Scaling Statistics: Incremental Customary Deviation in SQL with dbt | by Yuval Gorchover | Jan, 2025

January 2, 2025
0khns0 Djocjfzxyr.jpeg

Constructing Data Graphs with LLM Graph Transformer | by Tomaz Bratanic | Nov, 2024

November 5, 2024
How To Maintain Data Quality In The Supply Chain Feature.jpg

Find out how to Preserve Knowledge High quality within the Provide Chain

September 8, 2024

EDITOR'S PICK

0ln2sc 1uo Bl0b4y.jpeg

Harmonizing and Pooling Datasets for Well being Analysis in R | by Rodrigo M Carrillo Larco, MD, PhD | Jan, 2025

January 22, 2025
Bitcoin20and20national20reserve id 97b3bc47 d003 4acf 80ec e9dc61fd3047 size900.jpeg

Why Nations Are Rethinking Reserves Following America’s Daring Wager on 200K Bitcoin

July 7, 2025
Cryptobox 2.png

5 Methods to Get Wealthy with Cryptocurrency in 2024 – CryptoNinjas

November 27, 2024
Image Fx 69.png

How AI is Serving to Drive Advances in Stock Administration Software program

March 12, 2025

About Us

Welcome to News AI World, your go-to source for the latest in artificial intelligence news and developments.
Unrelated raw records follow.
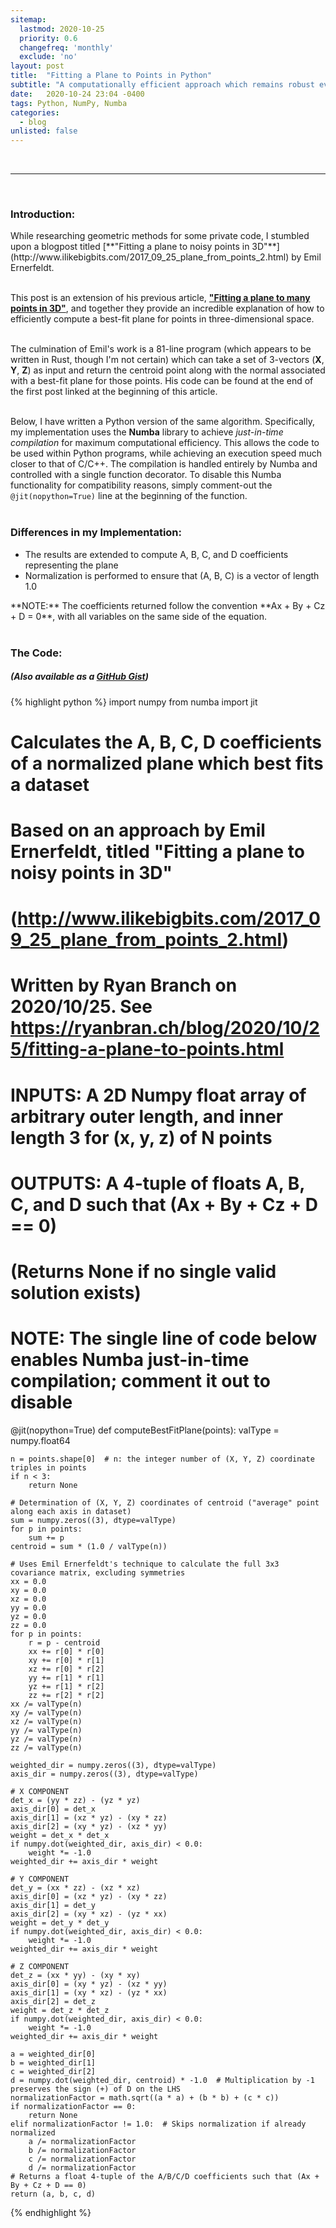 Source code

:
 ```yaml
---
sitemap:
  lastmod: 2020-10-25
  priority: 0.6
  changefreq: 'monthly'
  exclude: 'no'
layout: post
title:  "Fitting a Plane to Points in Python"
subtitle: "A computationally efficient approach which remains robust even with noisy inputs"
date:   2020-10-24 23:04 -0400
tags: Python, NumPy, Numba
categories:
  - blog
unlisted: false
---
```

<br />
<hr />
<br />

<h3><strong>Introduction:</strong></h3>
While researching geometric methods for some private code, I stumbled upon a blogpost titled [**"Fitting a plane to noisy points in 3D"**](http://www.ilikebigbits.com/2017_09_25_plane_from_points_2.html) by Emil Ernerfeldt.
<br />
<br />

This post is an extension of his previous article, [**"Fitting a plane to many points in 3D"**](http://www.ilikebigbits.com/2015_03_04_plane_from_points.html), and together they provide an incredible explanation of how to efficiently compute a best-fit plane for points in three-dimensional space.
<br />
<br />

The culmination of Emil's work is a 81-line program (which appears to be written in Rust, though I'm not certain) which can take a set of 3-vectors (**X**, **Y**, **Z**) as input and return the centroid point along with the normal associated with a best-fit plane for those points. His code can be found at the end of the first post linked at the beginning of this article.
<br />
<br />

Below, I have written a Python version of the same algorithm. Specifically, my implementation uses the **Numba** library to achieve *just-in-time compilation* for maximum computational efficiency. This allows the code to be used within Python programs, while achieving an execution speed much closer to that of C/C++. The compilation is handled entirely by Numba and controlled with a single function decorator. To disable this Numba functionality for compatibility reasons, simply comment-out the `@jit(nopython=True)` line at the beginning of the function.
<br />
<br />

<h3><strong>Differences in my Implementation:</strong></h3>
<ul>
    <li>The results are extended to compute A, B, C, and D coefficients representing the plane</li>
    <li>Normalization is performed to ensure that (A, B, C) is a vector of length 1.0</li>
</ul>
**NOTE:** The coefficients returned follow the convention **Ax + By + Cz + D = 0**, with all variables on the same side of the equation.
<br />
<br />

<h3><strong>The Code:</strong></h3>
<h5>(Also available as a <a href="https://gist.github.com/ryanbranch/8aa3f0768c6cb9268296468d63f8f21c">GitHub Gist</a>)</h5>
{% highlight python %}
import numpy
from numba import jit

# Calculates the A, B, C, D coefficients of a normalized plane which best fits a dataset
# Based on an approach by Emil Ernerfeldt, titled "Fitting a plane to noisy points in 3D"
#   (http://www.ilikebigbits.com/2017_09_25_plane_from_points_2.html)
# Written by Ryan Branch on 2020/10/25. See https://ryanbran.ch/blog/2020/10/25/fitting-a-plane-to-points.html
# INPUTS: A 2D Numpy float array of arbitrary outer length, and inner length 3 for (x, y, z) of N points
# OUTPUTS: A 4-tuple of floats A, B, C, and D such that (Ax + By + Cz + D == 0)
#            (Returns None if no single valid solution exists)
# NOTE: The single line of code below enables Numba just-in-time compilation; comment it out to disable
@jit(nopython=True)
def computeBestFitPlane(points):
    valType = numpy.float64
    
    n = points.shape[0]  # n: the integer number of (X, Y, Z) coordinate triples in points
    if n < 3:
        return None
    
    # Determination of (X, Y, Z) coordinates of centroid ("average" point along each axis in dataset)
    sum = numpy.zeros((3), dtype=valType)
    for p in points:
        sum += p
    centroid = sum * (1.0 / valType(n))
    
    # Uses Emil Ernerfeldt's technique to calculate the full 3x3 covariance matrix, excluding symmetries
    xx = 0.0
    xy = 0.0
    xz = 0.0
    yy = 0.0
    yz = 0.0
    zz = 0.0
    for p in points:
        r = p - centroid
        xx += r[0] * r[0]
        xy += r[0] * r[1]
        xz += r[0] * r[2]
        yy += r[1] * r[1]
        yz += r[1] * r[2]
        zz += r[2] * r[2]
    xx /= valType(n)
    xy /= valType(n)
    xz /= valType(n)
    yy /= valType(n)
    yz /= valType(n)
    zz /= valType(n)
    
    weighted_dir = numpy.zeros((3), dtype=valType)
    axis_dir = numpy.zeros((3), dtype=valType)
    
    # X COMPONENT
    det_x = (yy * zz) - (yz * yz)
    axis_dir[0] = det_x
    axis_dir[1] = (xz * yz) - (xy * zz)
    axis_dir[2] = (xy * yz) - (xz * yy)
    weight = det_x * det_x
    if numpy.dot(weighted_dir, axis_dir) < 0.0:
        weight *= -1.0
    weighted_dir += axis_dir * weight
    
    # Y COMPONENT
    det_y = (xx * zz) - (xz * xz)
    axis_dir[0] = (xz * yz) - (xy * zz)
    axis_dir[1] = det_y
    axis_dir[2] = (xy * xz) - (yz * xx)
    weight = det_y * det_y
    if numpy.dot(weighted_dir, axis_dir) < 0.0:
        weight *= -1.0
    weighted_dir += axis_dir * weight
    
    # Z COMPONENT
    det_z = (xx * yy) - (xy * xy)
    axis_dir[0] = (xy * yz) - (xz * yy)
    axis_dir[1] = (xy * xz) - (yz * xx)
    axis_dir[2] = det_z
    weight = det_z * det_z
    if numpy.dot(weighted_dir, axis_dir) < 0.0:
        weight *= -1.0
    weighted_dir += axis_dir * weight
    
    a = weighted_dir[0]
    b = weighted_dir[1]
    c = weighted_dir[2]
    d = numpy.dot(weighted_dir, centroid) * -1.0  # Multiplication by -1 preserves the sign (+) of D on the LHS
    normalizationFactor = math.sqrt((a * a) + (b * b) + (c * c))
    if normalizationFactor == 0:
        return None
    elif normalizationFactor != 1.0:  # Skips normalization if already normalized
        a /= normalizationFactor
        b /= normalizationFactor
        c /= normalizationFactor
        d /= normalizationFactor
    # Returns a float 4-tuple of the A/B/C/D coefficients such that (Ax + By + Cz + D == 0)
    return (a, b, c, d)

{% endhighlight %}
Our mission is to deliver comprehensive and insightful coverage of the rapidly evolving AI landscape, keeping you informed about breakthroughs, trends, and the transformative impact of AI technologies across industries.

Categories

  • Artificial Intelligence
  • ChatGPT
  • Crypto Coins
  • Data Science
  • Machine Learning

Recent Posts

  • Generalists Can Additionally Dig Deep
  • If we use AI to do our work – what’s our job, then?
  • ‘Sturdy Likelihood’ Of US Forming Strategic Bitcoin Reserve In 2025
  • Home
  • About Us
  • Contact Us
  • Disclaimer
  • Privacy Policy

© 2024 Newsaiworld.com. All rights reserved.

No Result
View All Result
  • Home
  • Artificial Intelligence
  • ChatGPT
  • Data Science
  • Machine Learning
  • Crypto Coins
  • Contact Us

© 2024 Newsaiworld.com. All rights reserved.

Are you sure want to unlock this post?
Unlock left : 0
Are you sure want to cancel subscription?